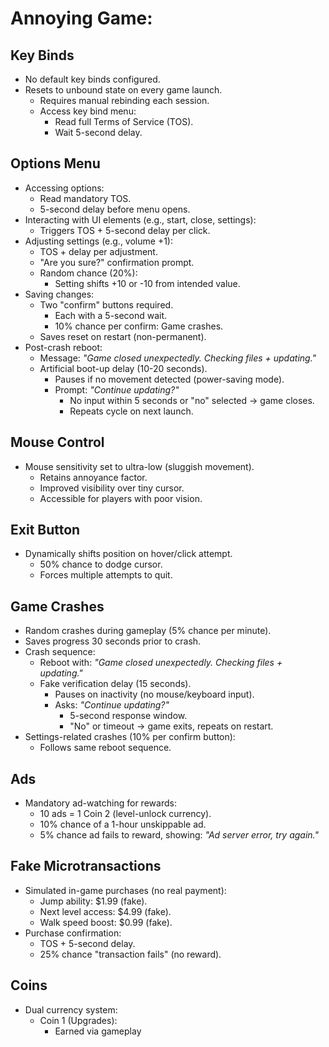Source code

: # Annoying Game:

## Key Binds
- No default key binds configured.
- Resets to unbound state on every game launch.
  - Requires manual rebinding each session.
  - Access key bind menu:
    - Read full Terms of Service (TOS).
    - Wait 5-second delay.

## Options Menu
- Accessing options:
  - Read mandatory TOS.
  - 5-second delay before menu opens.
- Interacting with UI elements (e.g., start, close, settings):
  - Triggers TOS + 5-second delay per click.
- Adjusting settings (e.g., volume +1):
  - TOS + delay per adjustment.
  - "Are you sure?" confirmation prompt.
  - Random chance (20%):
    - Setting shifts +10 or -10 from intended value.
- Saving changes:
  - Two "confirm" buttons required.
    - Each with a 5-second wait.
    - 10% chance per confirm: Game crashes.
  - Saves reset on restart (non-permanent).
- Post-crash reboot:
  - Message: *"Game closed unexpectedly. Checking files + updating."*
  - Artificial boot-up delay (10-20 seconds).
    - Pauses if no movement detected (power-saving mode).
    - Prompt: *"Continue updating?"*
      - No input within 5 seconds or "no" selected → game closes.
      - Repeats cycle on next launch.

## Mouse Control
- Mouse sensitivity set to ultra-low (sluggish movement).
  - Retains annoyance factor.
  - Improved visibility over tiny cursor.
  - Accessible for players with poor vision.

## Exit Button
- Dynamically shifts position on hover/click attempt.
  - 50% chance to dodge cursor.
  - Forces multiple attempts to quit.

## Game Crashes
- Random crashes during gameplay (5% chance per minute).
- Saves progress 30 seconds prior to crash.
- Crash sequence:
  - Reboot with: *"Game closed unexpectedly. Checking files + updating."*
  - Fake verification delay (15 seconds).
    - Pauses on inactivity (no mouse/keyboard input).
    - Asks: *"Continue updating?"*
      - 5-second response window.
      - "No" or timeout → game exits, repeats on restart.
- Settings-related crashes (10% per confirm button):
  - Follows same reboot sequence.

## Ads
- Mandatory ad-watching for rewards:
  - 10 ads = 1 Coin 2 (level-unlock currency).
  - 10% chance of a 1-hour unskippable ad.
  - 5% chance ad fails to reward, showing: *"Ad server error, try again."*

## Fake Microtransactions
- Simulated in-game purchases (no real payment):
  - Jump ability: $1.99 (fake).
  - Next level access: $4.99 (fake).
  - Walk speed boost: $0.99 (fake).
- Purchase confirmation:
  - TOS + 5-second delay.
  - 25% chance "transaction fails" (no reward).

## Coins
- Dual currency system:
  - Coin 1 (Upgrades):
    - Earned via gameplay ​​​​​​​​​​​​​​​​​​​​​​​​​​​​​​​​​​​​​​​​​​​​​​​​​​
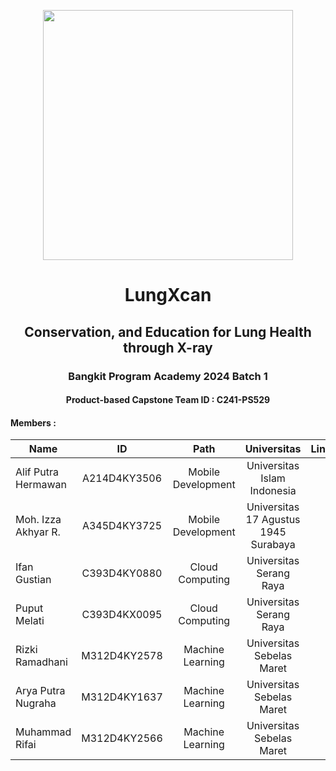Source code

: <p align="center">
  <img align="center" width="400" src="/profile/img/" />
</p>
<h1 align="center">LungXcan</h1>
<h2 align="center">Conservation, and Education for Lung Health through X-ray</h2>

<h3 align="center">Bangkit Program Academy 2024 Batch 1</h3>
<h4 align="center">Product-based Capstone Team ID		: C241-PS529</h4>

#### Members : 
| Name                  | ID            | Path               |  Universitas                        |  LinkedIn                           |
| --------------------- |:-------------:|:------------------:|:-----------------------------------:|:-----------------------------------:|
| Alif Putra Hermawan   | A214D4KY3506  | Mobile Development | Universitas Islam Indonesia         |                                     |
| Moh. Izza Akhyar R.   | A345D4KY3725  | Mobile Development | Universitas 17 Agustus 1945 Surabaya|                                     |
| Ifan Gustian          | C393D4KY0880  | Cloud Computing    | Universitas Serang Raya             |                                     |
| Puput Melati          | C393D4KX0095  | Cloud Computing    | Universitas Serang Raya             |                                     |
| Rizki Ramadhani       | M312D4KY2578  | Machine Learning   | Universitas Sebelas Maret           |                                     |
| Arya Putra Nugraha    | M312D4KY1637  | Machine Learning   | Universitas Sebelas Maret           |                                     |
| Muhammad Rifai        | M312D4KY2566  | Machine Learning   | Universitas Sebelas Maret           |                                     |
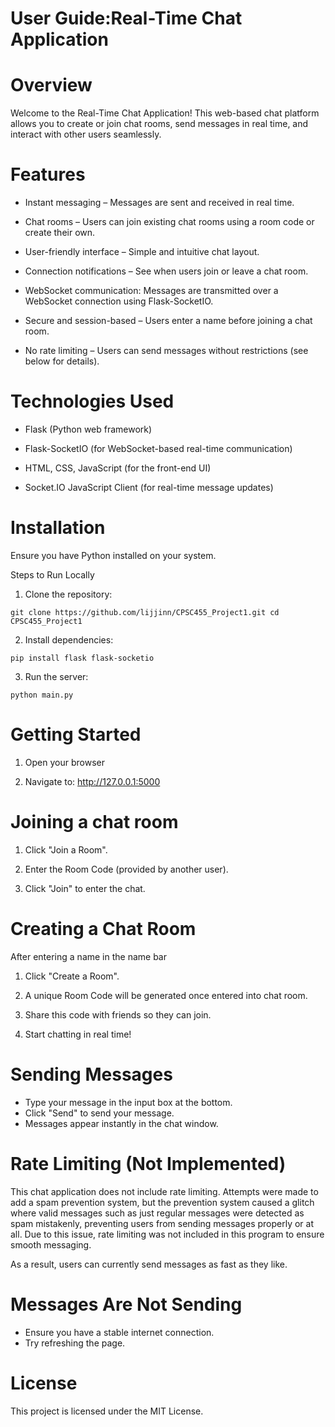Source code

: #  User Guide:Real-Time Chat Application 

# Overview

Welcome to the Real-Time Chat Application! This web-based chat platform allows you to create or join chat rooms, send messages in real time, and interact with other users seamlessly.

# Features

- Instant messaging – Messages are sent and received in real time.

- Chat rooms – Users can join existing chat rooms using a room code or create their own.

- User-friendly interface – Simple and intuitive chat layout.

- Connection notifications – See when users join or leave a chat room.

- WebSocket communication: Messages are transmitted over a WebSocket connection using Flask-SocketIO.

- Secure and session-based – Users enter a name before joining a chat room.

- No rate limiting – Users can send messages without restrictions (see below for details).

# Technologies Used

- Flask (Python web framework)

- Flask-SocketIO (for WebSocket-based real-time communication)

- HTML, CSS, JavaScript (for the front-end UI)

- Socket.IO JavaScript Client (for real-time message updates)

# Installation

Ensure you have Python installed on your system.

Steps to Run Locally

1. Clone the repository:

`git clone https://github.com/lijjinn/CPSC455_Project1.git
cd CPSC455_Project1`

2. Install dependencies:

`pip install flask flask-socketio`

3. Run the server:

`python main.py`

# Getting Started

1. Open your browser
   
2. Navigate to: http://127.0.0.1:5000

# Joining a chat room

1. Click "Join a Room".
   
2. Enter the Room Code (provided by another user).
   
3. Click "Join" to enter the chat.

# Creating a Chat Room
After entering a name in the name bar
1. Click "Create a Room".
   
2. A unique Room Code will be generated once entered into chat room.
   
3. Share this code with friends so they can join.
   
4. Start chatting in real time!

# Sending Messages 

- Type your message in the input box at the bottom.
- Click "Send" to send your message.
- Messages appear instantly in the chat window.

# Rate Limiting (Not Implemented)

This chat application does not include rate limiting. Attempts were made to add a spam prevention system, but the prevention system caused a glitch where valid messages such as just regular messages were detected as spam mistakenly, preventing users from sending messages properly or at all. Due to this issue, rate limiting was not included in this program to ensure smooth messaging.

As a result, users can currently send messages as fast as they like. 

# Messages Are Not Sending
- Ensure you have a stable internet connection.
- Try refreshing the page.

# License

This project is licensed under the MIT License.
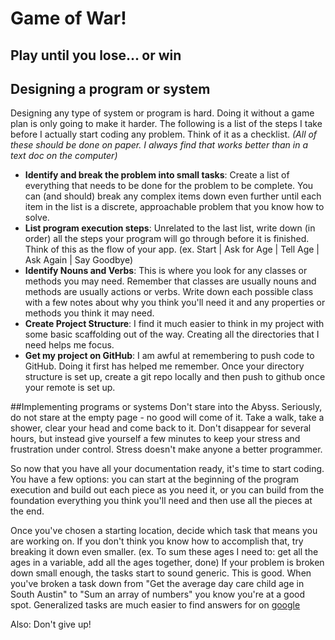 # Game of War!


## Play until you lose... or win


## Designing a program or system
Designing any type of system or program is hard. Doing it without a game plan is only going to make it harder. The following is a list of the steps I take before I actually start coding any problem. Think of it as a checklist.
*(All of these should be done on paper. I always find that works better than in a text doc on the computer)*
- **Identify and break the problem into small tasks**: Create a list of everything that needs to be done for the problem to be complete. You can (and should) break any complex items down even further until each item in the list is a discrete, approachable problem that you know how to solve.
- **List program execution steps**: Unrelated to the last list, write down (in order) all the steps your program will go through before it is finished. Think of this as the flow of your app. (ex. Start | Ask for Age | Tell Age | Ask Again | Say Goodbye)
- **Identify Nouns and Verbs**: This is where you look for any classes or methods you may need. Remember that classes are usually nouns and methods are usually actions or verbs. Write down each possible class with a few notes about why you think you'll need it and any properties or methods you think it may need.
- **Create Project Structure**: I find it much easier to think in my project with some basic scaffolding out of the way. Creating all the directories that I need helps me focus.
- **Get my project on GitHub**: I am awful at remembering to push code to GitHub. Doing it first has helped me remember. Once your directory structure is set up, create a git repo locally and then push to github once your remote is set up.


##Implementing programs or systems
Don't stare into the Abyss. Seriously, do not stare at the empty page - no good will come of it. Take a walk, take a shower, clear your head and come back to it. Don't disappear for several hours, but instead give yourself a few minutes to keep your stress and frustration under control. Stress doesn't make anyone a better programmer.

So now that you have all your documentation ready, it's time to start coding. You have a few options: you can start at the beginning of the program execution and build out each piece as you need it, or you can build from the foundation everything you think you'll need and then use all the pieces at the end.

Once you've chosen a starting location, decide which task that means you are working on. If you don't think you know how to accomplish that, try breaking it down even smaller. (ex. To sum these ages I need to: get all the ages in a variable, add all the ages together, done) If your problem is broken down small enough, the tasks start to sound generic. This is good. When you've broken a task down from "Get the average day care child age in South Austin" to "Sum an array of numbers" you know you're at a good spot. Generalized tasks are much easier to find answers for on [google](http://lmgtfy.com/?q=how+to+sum+an+array+of+numbers+ruby)

Also: Don't give up!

> [To do]: Copy out exactly, with no pictures, the lines of the data from the first one through the line bearing "- 5-second response window.".

> [Result of the exercise]:
Source code

: # Annoying Game:

## Key Binds
- No default key binds configured.
- Resets to unbound state on every game launch.
  - Requires manual rebinding each session.
  - Access key bind menu:
    - Read full Terms of Service (TOS).
    - Wait 5-second delay.

## Options Menu
- Accessing options:
  - Read mandatory TOS.
  - 5-second delay before menu opens.
- Interacting with UI elements (e.g., start, close, settings):
  - Triggers TOS + 5-second delay per click.
- Adjusting settings (e.g., volume +1):
  - TOS + delay per adjustment.
  - "Are you sure?" confirmation prompt.
  - Random chance (20%):
    - Setting shifts +10 or -10 from intended value.
- Saving changes:
  - Two "confirm" buttons required.
    - Each with a 5-second wait.
    - 10% chance per confirm: Game crashes.
  - Saves reset on restart (non-permanent).
- Post-crash reboot:
  - Message: *"Game closed unexpectedly. Checking files + updating."*
  - Artificial boot-up delay (10-20 seconds).
    - Pauses if no movement detected (power-saving mode).
    - Prompt: *"Continue updating?"*
      - No input within 5 seconds or "no" selected → game closes.
      - Repeats cycle on next launch.

## Mouse Control
- Mouse sensitivity set to ultra-low (sluggish movement).
  - Retains annoyance factor.
  - Improved visibility over tiny cursor.
  - Accessible for players with poor vision.

## Exit Button
- Dynamically shifts position on hover/click attempt.
  - 50% chance to dodge cursor.
  - Forces multiple attempts to quit.

## Game Crashes
- Random crashes during gameplay (5% chance per minute).
- Saves progress 30 seconds prior to crash.
- Crash sequence:
  - Reboot with: *"Game closed unexpectedly. Checking files + updating."*
  - Fake verification delay (15 seconds).
    - Pauses on inactivity (no mouse/keyboard input).
    - Asks: *"Continue updating?"*
      - 5-second response window.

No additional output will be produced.